Testing of industrial products - Aggregates for construction

The Percentage of Crushed and Broken Surfaces test method

The principle of the method

A sub-sample of coarse aggregate is dried at 110 ± 5 ° C, and sieved, and any particles retained on the 63.0 mm sieve or passing the 4.00 mm sieve are discarded. The sub-sample is reduced, if necessary, to produce a test portion with a mass not less than the minimum value specified in the method for the size of the aggregate. Aggregates for which D > 2d are separated into size fractions for which Di <= 2di .

For aggregates for which D <= 2d , the test portion is spread out on a flat surface and separated by hand into two groups, which are weighed to give:

Mc = mass of crushed or broken particles (including totally crushed or broken particles);

Mr = mass of rounded particles (including totally rounded particles).

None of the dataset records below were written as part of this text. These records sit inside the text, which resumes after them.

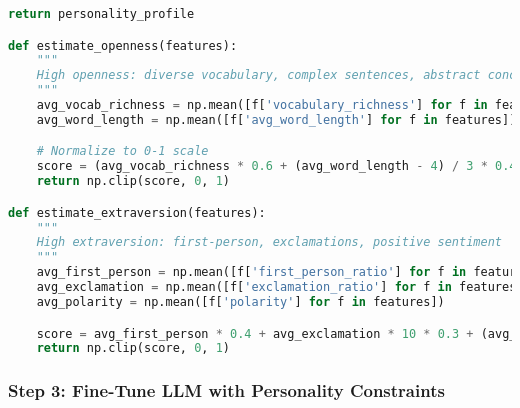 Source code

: \documentclass[10pt]{article}
\begin{document}
\begin{lstlisting}[language=Python]
    return personality_profile

def estimate_openness(features):
    """
    High openness: diverse vocabulary, complex sentences, abstract concepts
    """
    avg_vocab_richness = np.mean([f['vocabulary_richness'] for f in features])
    avg_word_length = np.mean([f['avg_word_length'] for f in features])

    # Normalize to 0-1 scale
    score = (avg_vocab_richness * 0.6 + (avg_word_length - 4) / 3 * 0.4)
    return np.clip(score, 0, 1)

def estimate_extraversion(features):
    """
    High extraversion: first-person, exclamations, positive sentiment
    """
    avg_first_person = np.mean([f['first_person_ratio'] for f in features])
    avg_exclamation = np.mean([f['exclamation_ratio'] for f in features])
    avg_polarity = np.mean([f['polarity'] for f in features])

    score = avg_first_person * 0.4 + avg_exclamation * 10 * 0.3 + (avg_polarity + 1) / 2 * 0.3
    return np.clip(score, 0, 1)
\end{lstlisting}

\subsubsection{Step 3: Fine-Tune LLM with Personality Constraints}
\end{document}
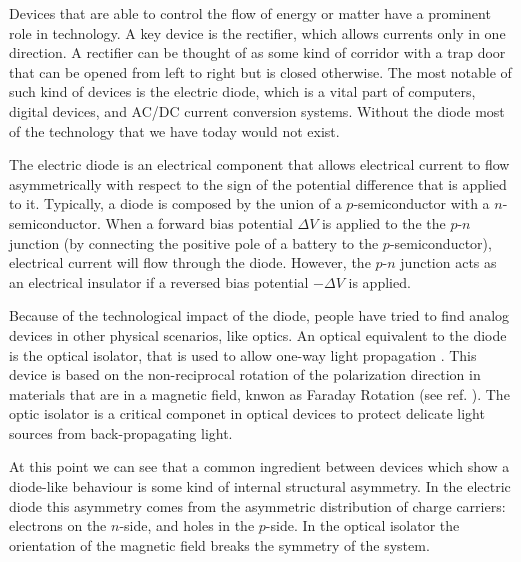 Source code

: 
\label{Introduction}

Devices that are able to control the flow of energy or matter have a prominent role in technology. A key device is the rectifier, which allows currents only in one direction. A rectifier can be thought of as some kind of corridor with a trap door that can be opened from left to right but is closed otherwise. The most notable of such kind of devices is the electric diode, which is a vital part of computers, digital devices, and AC/DC current conversion systems. Without the diode most of the technology that we have today would not exist.

The electric diode is an electrical component that allows electrical current to flow asymmetrically with respect to the sign of the potential difference that is applied to it. Typically, a diode is composed by the union of a $p$-semiconductor with a $n$-semiconductor. When a forward bias potential $\Delta V$ is applied to the the $p$-$n$ junction (by connecting the positive pole of a battery to the $p$-semiconductor), electrical current will flow through the diode. However, the $p$-$n$ junction acts as an electrical insulator if a reversed bias potential $-\Delta V$ is applied.

Because of the technological impact of the diode, people have tried to find analog devices in other physical scenarios, like optics. An optical equivalent to the diode is the optical isolator, that is used to allow one-way light propagation \cite{Saleh1991}. This device is based on the non-reciprocal rotation of the polarization direction in materials that are in a magnetic field, knwon as Faraday Rotation (see ref. \cite{Yariv1984}). The optic isolator is a critical componet in optical devices to protect delicate light sources from back-propagating light.

At this point we can see that a common ingredient between devices which show a diode-like behaviour is some kind of internal structural asymmetry. In the electric diode this asymmetry comes from the asymmetric distribution of charge carriers: electrons on the $n$-side, and holes in the $p$-side. In the optical isolator the orientation of the magnetic field breaks the symmetry of the system.


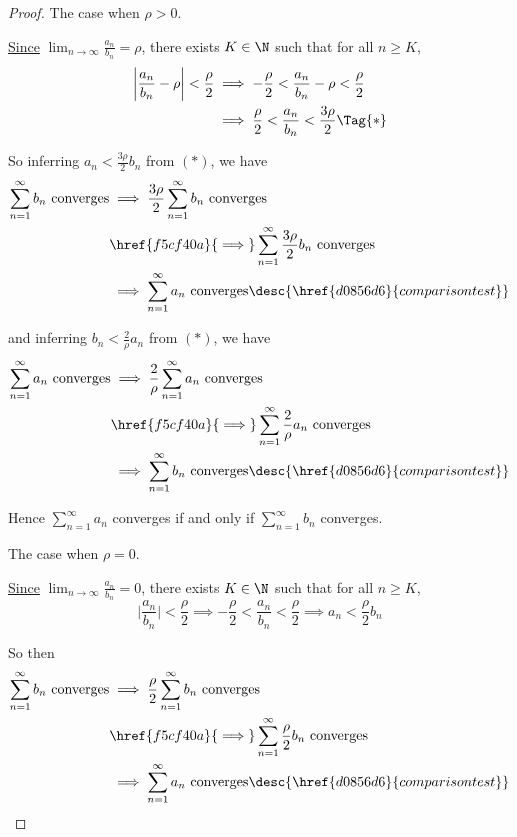 \begin{proof}
   The case when $\rho>0$.

  \href{e565120}{Since} $\displaystyle\lim_{n\to\infty}\frac{a_n}{b_n}=\rho$,
  there exists $K\in\N$ such that for all $n\geq K$,
  \begin{align*}
    \biggl|\frac{a_n}{b_n}-\rho\biggr|<\frac\rho2
     &\implies-\frac\rho2<\frac{a_n}{b_n}-\rho<\frac\rho2     \\
     &\implies\frac\rho2<\frac{a_n}{b_n}<\frac{3\rho}2\Tag{*}
  \end{align*}

  So inferring $a_n<\frac{3\rho}2b_n$ from $(*)$, we have
  \begin{align*}
    \sum_{n=1}^\infty b_n\text{ converges}
     &\implies\frac{3\rho}2\sum_{n=1}^\infty b_n\text{ converges}                          \\
     &\href{f5cf40a}{\implies}\sum_{n=1}^\infty\frac{3\rho}2b_n\text{ converges}           \\
     &\implies\sum_{n=1}^\infty a_n\text{ converges}\desc{\href{d0856d6}{comparison test}}
  \end{align*}

  and inferring $b_n<\frac2\rho a_n$ from $(*)$, we have
  \begin{align*}
    \sum_{n=1}^\infty a_n\text{ converges}
     &\implies\frac2\rho\sum_{n=1}^\infty a_n\text{ converges}                             \\
     &\href{f5cf40a}{\implies}\sum_{n=1}^\infty\frac2\rho a_n\text{ converges}             \\
     &\implies\sum_{n=1}^\infty b_n\text{ converges}\desc{\href{d0856d6}{comparison test}}
  \end{align*}

  Hence $\sum_{n=1}^\infty a_n$ converges if and only if $\sum_{n=1}^\infty
  b_n$ converges.

   The case when $\rho=0$.

  \href{e565120}{Since} $\displaystyle\lim_{n\to\infty}\frac{a_n}{b_n}=0$, there
  exists $K\in\N$ such that for all $n\geq K$,
  $$
    \biggl|\frac{a_n}{b_n}\biggr|<\frac\rho2
    \implies-\frac\rho2<\frac{a_n}{b_n}<\frac\rho2
    \implies a_n<\frac\rho2b_n
  $$

  So then
  \begin{align*}
    \sum_{n=1}^\infty b_n\text{ converges}
     &\implies\frac\rho2\sum_{n=1}^\infty b_n\text{ converges}                             \\
     &\href{f5cf40a}{\implies}\sum_{n=1}^\infty\frac\rho2b_n\text{ converges}              \\
     &\implies\sum_{n=1}^\infty a_n\text{ converges}\desc{\href{d0856d6}{comparison test}}
  \end{align*}
\end{proof}

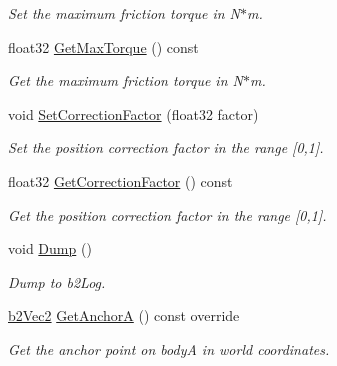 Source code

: \begin{DoxyCompactItemize}
\begin{DoxyCompactList}\small\item\em Set the maximum friction torque in N$\ast$m. \end{DoxyCompactList}\item 
\mbox{\label{classb2MotorJoint_a40d4e4e852a6a722708f0c47b5c9fd69}} 
float32 \hyperlink{classb2MotorJoint_a40d4e4e852a6a722708f0c47b5c9fd69}{Get\+Max\+Torque} () const
\begin{DoxyCompactList}\small\item\em Get the maximum friction torque in N$\ast$m. \end{DoxyCompactList}\item 
\mbox{\label{classb2MotorJoint_ae59e624b8a7b6f869ab5e6148352cb52}} 
void \hyperlink{classb2MotorJoint_ae59e624b8a7b6f869ab5e6148352cb52}{Set\+Correction\+Factor} (float32 factor)
\begin{DoxyCompactList}\small\item\em Set the position correction factor in the range \mbox{[}0,1\mbox{]}. \end{DoxyCompactList}\item 
\mbox{\label{classb2MotorJoint_a429f9656d9f39e6e992de59c9620d6c6}} 
float32 \hyperlink{classb2MotorJoint_a429f9656d9f39e6e992de59c9620d6c6}{Get\+Correction\+Factor} () const
\begin{DoxyCompactList}\small\item\em Get the position correction factor in the range \mbox{[}0,1\mbox{]}. \end{DoxyCompactList}\item 
\mbox{\label{classb2MotorJoint_a5d23974c2fc23f64426a8321520e45bb}} 
void \hyperlink{classb2MotorJoint_a5d23974c2fc23f64426a8321520e45bb}{Dump} ()
\begin{DoxyCompactList}\small\item\em Dump to b2\+Log. \end{DoxyCompactList}\item 
\mbox{\label{classb2MotorJoint_a58adfab0fe79d254347a367341b0963a}} 
\hyperlink{structb2Vec2}{b2\+Vec2} \hyperlink{classb2MotorJoint_a58adfab0fe79d254347a367341b0963a}{Get\+AnchorA} () const override
\begin{DoxyCompactList}\small\item\em Get the anchor point on bodyA in world coordinates. \end{DoxyCompactList}\item 

\end{DoxyCompactItemize}
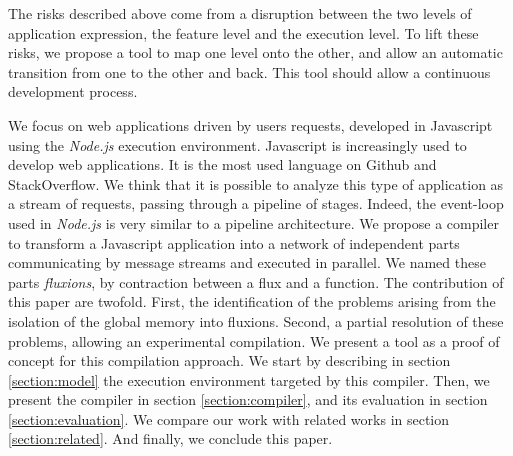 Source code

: The risks described above come from a disruption between the two levels of application expression, the feature level and the execution level.
To lift these risks, we propose a tool to map one level onto the other, and allow an automatic transition from one to the other and back.
This tool should allow a continuous development process.

We focus on web applications driven by users requests, developed in Javascript using the \textit{Node.js} execution environment.
Javascript is increasingly used to develop web applications.
It is the most used language on Github and StackOverflow.
We think that it is possible to analyze this type of application as a stream of requests, passing through a pipeline of stages.
Indeed, the event-loop used in \textit{Node.js} is very similar to a pipeline architecture.
We propose a compiler to transform a Javascript application into a network of independent parts communicating by message streams and executed in parallel.
We named these parts \textit{fluxions}, by contraction between a flux and a function.
The contribution of this paper are twofold.
First, the identification of the problems arising from the isolation of the global memory into fluxions.
Second, a partial resolution of these problems, allowing an experimental compilation.
We present %
a tool as a proof of concept for this compilation approach.
We start by describing in section \ref{section:model} the execution environment targeted by this compiler.
Then, we present the compiler in section \ref{section:compiler}, and its evaluation in section \ref{section:evaluation}.
We compare our work with related works in section \ref{section:related}.
And finally, we conclude this paper.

The totally crushed or broken particles are then separated from the crushed or broken particles, and weighed, to give:

Mtc = mass of totally crushed or broken particles;

and the totally rounded particles are separated from the rounded particles and weighed to give:

Mtr = mass of totally rounded particles.

These four masses are used to calculate the test results as percentages of the mass of the test portion.

For aggregates for which D > 2d , each size fraction is sorted into groups in the same way, and the method gives procedures for treating size fractions with either a large number of particles or a small number of particles, and formulae for calculating the test results.

The proposed CEN method

The CEN test method has been developed from methods used in Germany and some other central European countries where crushed gravel is a major source of construction material. In Germany, the DIN method is used to measure the percentages of crushed particles and totally rounded particles, but not the percentage of totally crushed particles.

Participants in the cross-testing experiment were sent copies of the method that was prepared in December 1996 for formal voting by CEN members. Some laboratories may have used the version prepared in their own language, and may have been given additional information by their National Co-ordinator.